This transformation is not reassociation of pointer arithmetic.
The idea of this patch is, given two instructions with variable value,
we may get new instruction sequences with fixed value by reassociating
their operands. And currently GCC only generate such instruction
sequences for local array accessing as far as I known.
for the statement "D.2707 = A[i]", gcc generate the following
instruction sequence:
(insn 92 91 93 6 (set (reg/f:DI 148)
(plus:DI (reg/f:DI 64 sfp)
(reg:DI 147 [ i ])))
(expr_list:REG_DEAD (reg:DI 147 [ i ])
(nil)))
(insn 93 92 94 6 (set (reg:SI 149 [ D.2707 ])

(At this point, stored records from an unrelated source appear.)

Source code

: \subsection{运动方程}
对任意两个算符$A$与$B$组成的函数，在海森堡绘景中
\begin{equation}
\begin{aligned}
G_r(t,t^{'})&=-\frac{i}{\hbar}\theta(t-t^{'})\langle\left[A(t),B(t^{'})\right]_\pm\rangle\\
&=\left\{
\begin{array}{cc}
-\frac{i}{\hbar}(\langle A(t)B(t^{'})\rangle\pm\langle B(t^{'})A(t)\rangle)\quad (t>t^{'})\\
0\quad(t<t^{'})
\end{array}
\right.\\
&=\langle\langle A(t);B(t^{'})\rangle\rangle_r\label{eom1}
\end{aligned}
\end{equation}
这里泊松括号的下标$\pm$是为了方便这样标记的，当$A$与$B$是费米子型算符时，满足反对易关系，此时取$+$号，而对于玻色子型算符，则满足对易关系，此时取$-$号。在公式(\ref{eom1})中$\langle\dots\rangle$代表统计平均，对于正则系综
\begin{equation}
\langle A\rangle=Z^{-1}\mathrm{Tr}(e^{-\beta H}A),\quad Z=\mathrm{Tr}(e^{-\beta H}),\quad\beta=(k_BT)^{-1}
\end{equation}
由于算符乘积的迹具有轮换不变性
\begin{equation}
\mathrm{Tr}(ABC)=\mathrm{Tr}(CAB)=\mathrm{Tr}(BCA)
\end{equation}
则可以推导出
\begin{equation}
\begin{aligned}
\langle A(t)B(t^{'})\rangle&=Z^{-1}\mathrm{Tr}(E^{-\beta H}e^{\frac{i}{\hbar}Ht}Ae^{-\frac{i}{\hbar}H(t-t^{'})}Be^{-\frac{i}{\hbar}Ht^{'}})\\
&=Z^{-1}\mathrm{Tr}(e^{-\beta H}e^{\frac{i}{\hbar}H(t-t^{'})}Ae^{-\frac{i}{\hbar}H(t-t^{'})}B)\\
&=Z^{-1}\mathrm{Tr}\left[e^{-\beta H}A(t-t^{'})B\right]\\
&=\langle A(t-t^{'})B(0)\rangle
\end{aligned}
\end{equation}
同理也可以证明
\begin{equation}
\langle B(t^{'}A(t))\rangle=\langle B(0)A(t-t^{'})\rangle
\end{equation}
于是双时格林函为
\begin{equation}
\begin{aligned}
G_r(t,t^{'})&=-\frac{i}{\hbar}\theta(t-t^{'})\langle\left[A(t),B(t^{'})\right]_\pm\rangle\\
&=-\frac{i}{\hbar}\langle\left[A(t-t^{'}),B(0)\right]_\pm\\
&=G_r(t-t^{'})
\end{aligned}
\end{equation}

(zero_extend:SI (mem/j:QI (plus:DI (reg/f:DI 148)
(const_int -16 [0xfffffffffffffff0])) [0 A S1 A8])))
(expr_list:REG_DEAD (reg/f:DI 148)
(nil)))
both insn 92 and insn 93 are with variable value, but
"(reg/f:DI 64 sfp)" in insn 92 and "const_int -16" in insn 93 are
fixed value.
So my patch will transform above sequence into the following if
"apply_change_group" succeed. Then insn 92 is with fixed value and
thus loop invariant.
(insn 92 88 97 5 (set (reg/f:DI 148)
(plus:DI (reg/f:DI 64 sfp)
(const_int -16 [0xfffffffffffffff0])))
(nil))
(insn 93 131 94 6 (set (reg:SI 149 [ D.2707 ])
(zero_extend:SI (mem/j:QI (plus:DI (reg/f:DI 148)
(reg:DI 147 [ i ])) [0 A S1 A8])))
(expr_list:REG_DEAD (reg:DI 147 [ i ])
(expr_list:REG_DEAD (reg/f:DI 148)
(nil))))
This tranformation will only be done if the def of r148 in insn 92 is the single
def for the use of it in insn 93, and the use in insn 93 is also
single use.
And if there is overflow, then it will happen in the original insn 93
also, then it should not be generated in the first place. So I think
there is no need to do overflow check.
Does this explanation make sense?
--
Regards,
Jiong